Animal Care and Service Workers

Animal care and service workers perform many of the same basic care activities for animals that veterinary technicians do, including feeding, bathing and exercising animals. The animal care and service field includes several different job titles, such as groomers, animal trainers, kennel attendants and pet sitters. Animal care and service workers also clean animals' living spaces and monitor animals for any problems or injuries. Most of these workers just need a high school diploma and experience with animals and then learn the necessary skills on the job.

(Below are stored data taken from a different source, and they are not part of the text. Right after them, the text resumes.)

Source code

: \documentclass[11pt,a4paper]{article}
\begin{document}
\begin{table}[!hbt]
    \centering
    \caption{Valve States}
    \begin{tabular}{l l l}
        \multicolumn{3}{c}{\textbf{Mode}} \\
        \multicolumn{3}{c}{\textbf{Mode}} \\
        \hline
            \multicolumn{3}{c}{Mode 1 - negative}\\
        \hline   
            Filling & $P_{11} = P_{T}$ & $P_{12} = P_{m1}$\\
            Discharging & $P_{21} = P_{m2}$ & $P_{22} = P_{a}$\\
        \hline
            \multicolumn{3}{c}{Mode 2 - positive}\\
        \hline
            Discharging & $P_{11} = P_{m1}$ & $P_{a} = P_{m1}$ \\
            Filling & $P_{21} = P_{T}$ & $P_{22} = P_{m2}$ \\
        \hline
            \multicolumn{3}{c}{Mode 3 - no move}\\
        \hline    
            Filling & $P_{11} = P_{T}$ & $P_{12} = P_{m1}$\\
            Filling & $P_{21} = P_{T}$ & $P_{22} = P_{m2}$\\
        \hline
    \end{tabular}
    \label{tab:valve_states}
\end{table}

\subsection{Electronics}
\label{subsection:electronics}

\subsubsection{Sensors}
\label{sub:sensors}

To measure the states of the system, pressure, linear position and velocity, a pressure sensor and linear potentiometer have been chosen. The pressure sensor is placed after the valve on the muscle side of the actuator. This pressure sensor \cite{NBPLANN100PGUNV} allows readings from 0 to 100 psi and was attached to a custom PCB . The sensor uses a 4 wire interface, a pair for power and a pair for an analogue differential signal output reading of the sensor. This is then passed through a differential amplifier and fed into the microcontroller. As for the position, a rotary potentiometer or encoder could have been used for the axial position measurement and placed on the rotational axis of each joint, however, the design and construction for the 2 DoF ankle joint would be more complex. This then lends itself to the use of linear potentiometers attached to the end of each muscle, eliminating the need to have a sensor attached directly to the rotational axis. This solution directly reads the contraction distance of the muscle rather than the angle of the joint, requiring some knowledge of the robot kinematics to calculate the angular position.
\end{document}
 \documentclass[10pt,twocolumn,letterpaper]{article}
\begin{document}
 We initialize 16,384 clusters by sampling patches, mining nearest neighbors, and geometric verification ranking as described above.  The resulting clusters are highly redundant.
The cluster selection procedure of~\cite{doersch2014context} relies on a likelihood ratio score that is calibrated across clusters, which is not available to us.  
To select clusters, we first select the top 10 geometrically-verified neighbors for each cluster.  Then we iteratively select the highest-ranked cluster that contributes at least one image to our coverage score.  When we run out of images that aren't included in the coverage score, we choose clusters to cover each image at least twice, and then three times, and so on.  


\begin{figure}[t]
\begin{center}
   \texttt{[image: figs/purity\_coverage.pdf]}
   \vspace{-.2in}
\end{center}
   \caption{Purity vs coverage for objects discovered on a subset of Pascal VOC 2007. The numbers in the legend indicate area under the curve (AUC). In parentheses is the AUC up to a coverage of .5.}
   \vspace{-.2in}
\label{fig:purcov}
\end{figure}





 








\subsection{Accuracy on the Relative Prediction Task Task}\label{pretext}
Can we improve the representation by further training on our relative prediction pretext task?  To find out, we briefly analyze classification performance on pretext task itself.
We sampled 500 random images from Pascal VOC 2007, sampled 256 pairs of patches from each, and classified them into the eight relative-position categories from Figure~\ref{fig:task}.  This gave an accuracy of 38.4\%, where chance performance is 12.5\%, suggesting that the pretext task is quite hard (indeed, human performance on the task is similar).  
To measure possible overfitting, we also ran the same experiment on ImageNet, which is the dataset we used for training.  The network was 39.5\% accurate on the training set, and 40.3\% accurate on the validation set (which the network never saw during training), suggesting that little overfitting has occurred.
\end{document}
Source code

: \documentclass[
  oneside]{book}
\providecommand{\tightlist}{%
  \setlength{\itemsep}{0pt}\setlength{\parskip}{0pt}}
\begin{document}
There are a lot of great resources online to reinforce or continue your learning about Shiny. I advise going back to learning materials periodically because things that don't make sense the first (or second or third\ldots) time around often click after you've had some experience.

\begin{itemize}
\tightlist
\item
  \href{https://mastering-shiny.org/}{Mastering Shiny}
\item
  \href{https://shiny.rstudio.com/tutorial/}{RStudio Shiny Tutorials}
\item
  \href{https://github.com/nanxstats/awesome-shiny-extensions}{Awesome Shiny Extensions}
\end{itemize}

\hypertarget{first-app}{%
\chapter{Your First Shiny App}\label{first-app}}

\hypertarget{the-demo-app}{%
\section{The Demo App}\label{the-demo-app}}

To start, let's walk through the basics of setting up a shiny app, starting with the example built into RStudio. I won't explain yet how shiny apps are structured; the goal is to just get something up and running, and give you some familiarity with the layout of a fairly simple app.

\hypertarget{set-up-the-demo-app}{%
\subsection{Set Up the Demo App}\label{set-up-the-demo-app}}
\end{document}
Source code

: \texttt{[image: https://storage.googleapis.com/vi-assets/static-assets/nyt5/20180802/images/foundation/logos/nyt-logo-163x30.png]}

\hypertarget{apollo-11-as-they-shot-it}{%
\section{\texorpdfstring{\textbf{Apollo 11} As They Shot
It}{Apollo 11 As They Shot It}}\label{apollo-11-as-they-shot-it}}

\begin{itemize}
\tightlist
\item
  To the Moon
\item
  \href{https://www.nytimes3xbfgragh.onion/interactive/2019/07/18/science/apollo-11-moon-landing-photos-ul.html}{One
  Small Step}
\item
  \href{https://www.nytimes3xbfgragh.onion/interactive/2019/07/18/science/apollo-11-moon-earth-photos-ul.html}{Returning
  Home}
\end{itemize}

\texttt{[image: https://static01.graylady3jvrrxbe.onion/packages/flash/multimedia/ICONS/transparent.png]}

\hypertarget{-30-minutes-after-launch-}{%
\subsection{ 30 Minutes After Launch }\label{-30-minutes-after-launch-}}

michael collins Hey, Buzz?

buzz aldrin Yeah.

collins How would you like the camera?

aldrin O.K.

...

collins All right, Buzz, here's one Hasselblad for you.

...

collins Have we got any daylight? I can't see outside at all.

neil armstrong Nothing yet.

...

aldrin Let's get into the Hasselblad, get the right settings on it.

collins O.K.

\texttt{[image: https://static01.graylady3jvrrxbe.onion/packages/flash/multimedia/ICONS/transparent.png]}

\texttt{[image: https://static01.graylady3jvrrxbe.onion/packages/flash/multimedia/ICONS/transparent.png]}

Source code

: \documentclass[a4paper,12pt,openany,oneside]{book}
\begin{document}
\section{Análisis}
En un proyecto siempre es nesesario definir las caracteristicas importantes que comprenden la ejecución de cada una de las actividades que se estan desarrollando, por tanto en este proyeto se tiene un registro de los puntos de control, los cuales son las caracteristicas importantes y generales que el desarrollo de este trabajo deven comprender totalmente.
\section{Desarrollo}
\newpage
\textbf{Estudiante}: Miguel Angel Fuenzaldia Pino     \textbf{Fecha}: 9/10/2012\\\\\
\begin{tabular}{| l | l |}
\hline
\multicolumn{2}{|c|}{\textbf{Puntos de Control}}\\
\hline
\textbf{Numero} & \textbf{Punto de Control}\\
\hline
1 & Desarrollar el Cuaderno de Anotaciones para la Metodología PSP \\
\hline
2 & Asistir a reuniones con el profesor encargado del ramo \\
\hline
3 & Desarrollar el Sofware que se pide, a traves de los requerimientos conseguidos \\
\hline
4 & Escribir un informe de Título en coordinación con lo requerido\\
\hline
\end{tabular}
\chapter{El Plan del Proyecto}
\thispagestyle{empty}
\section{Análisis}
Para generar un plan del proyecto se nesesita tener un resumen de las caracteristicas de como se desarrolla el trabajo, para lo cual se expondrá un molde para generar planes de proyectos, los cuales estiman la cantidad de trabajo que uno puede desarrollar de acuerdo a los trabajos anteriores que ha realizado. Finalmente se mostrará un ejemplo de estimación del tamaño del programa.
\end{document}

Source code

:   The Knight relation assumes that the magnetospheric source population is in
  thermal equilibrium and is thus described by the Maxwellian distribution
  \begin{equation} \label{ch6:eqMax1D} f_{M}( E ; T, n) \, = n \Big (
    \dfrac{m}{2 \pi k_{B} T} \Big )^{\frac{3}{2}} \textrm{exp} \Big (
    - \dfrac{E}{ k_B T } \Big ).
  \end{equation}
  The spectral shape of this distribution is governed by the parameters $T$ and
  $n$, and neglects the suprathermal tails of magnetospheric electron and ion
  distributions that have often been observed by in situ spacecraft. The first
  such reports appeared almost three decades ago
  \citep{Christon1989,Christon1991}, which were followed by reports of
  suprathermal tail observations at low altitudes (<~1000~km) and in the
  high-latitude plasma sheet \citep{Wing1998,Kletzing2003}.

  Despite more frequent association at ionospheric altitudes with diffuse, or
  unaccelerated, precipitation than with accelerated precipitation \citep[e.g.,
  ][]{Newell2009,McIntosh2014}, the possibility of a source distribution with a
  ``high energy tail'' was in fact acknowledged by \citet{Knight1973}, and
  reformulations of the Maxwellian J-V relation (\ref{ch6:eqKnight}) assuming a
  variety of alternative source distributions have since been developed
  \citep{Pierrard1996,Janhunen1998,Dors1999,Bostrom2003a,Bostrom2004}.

Medical and Clinical Laboratory Technicians

On the opposite side of animal care and service workers, medical and clinical laboratory technicians perform some of the same laboratory procedures as veterinary technicians, but with human samples. They collect and analyze samples of blood, tissue and other body fluids for complications or abnormalities. They are trained to use high-tech laboratory equipment, must keep excellent records of their procedures and findings and discuss those findings with doctors. Medical and clinical laboratory technicians need an associate's degree or postsecondary certificate, and some may be required to obtain a license.

Biological Technicians

Biological technicians also work in a lab and perform similar lab tasks as veterinary technicians while they assist biological and medical scientists. These technicians prepare lab equipment and biological samples, help run various experiments and tests and record their work and findings in detail. Once they have analyzed their findings, biological technicians present their findings in reports. They need at least a bachelor's degree and experience working in a laboratory.


For veterinary technicians wishing to go back to school for advanced studies, they may consider pursuing training as a veterinarian. Veterinarians oversee the work of veterinary technologists and technicians and examine various kinds of animals, such as dogs, cats, livestock or exotic animals, for signs of illness or injury. Veterinarians also perform surgeries on animals, administer vaccinations, prescribe medication and euthanize animals if needed. Veterinarians must obtain a license and earn a Doctor of Veterinary Medicine degree.

Nursing Assistants

Like veterinary technicians, nursing assistants provide basic care for their patients, but their patients are humans instead of animals. Nursing assistants may work in hospitals or long-term living facilities and help feed and bathe patients. They also monitor patients' vital signs, help them perform other daily tasks and help answer any questions or concerns the patient may have. Nursing assistants need to pass their state-specific competency exam after finishing an approved education program in the field.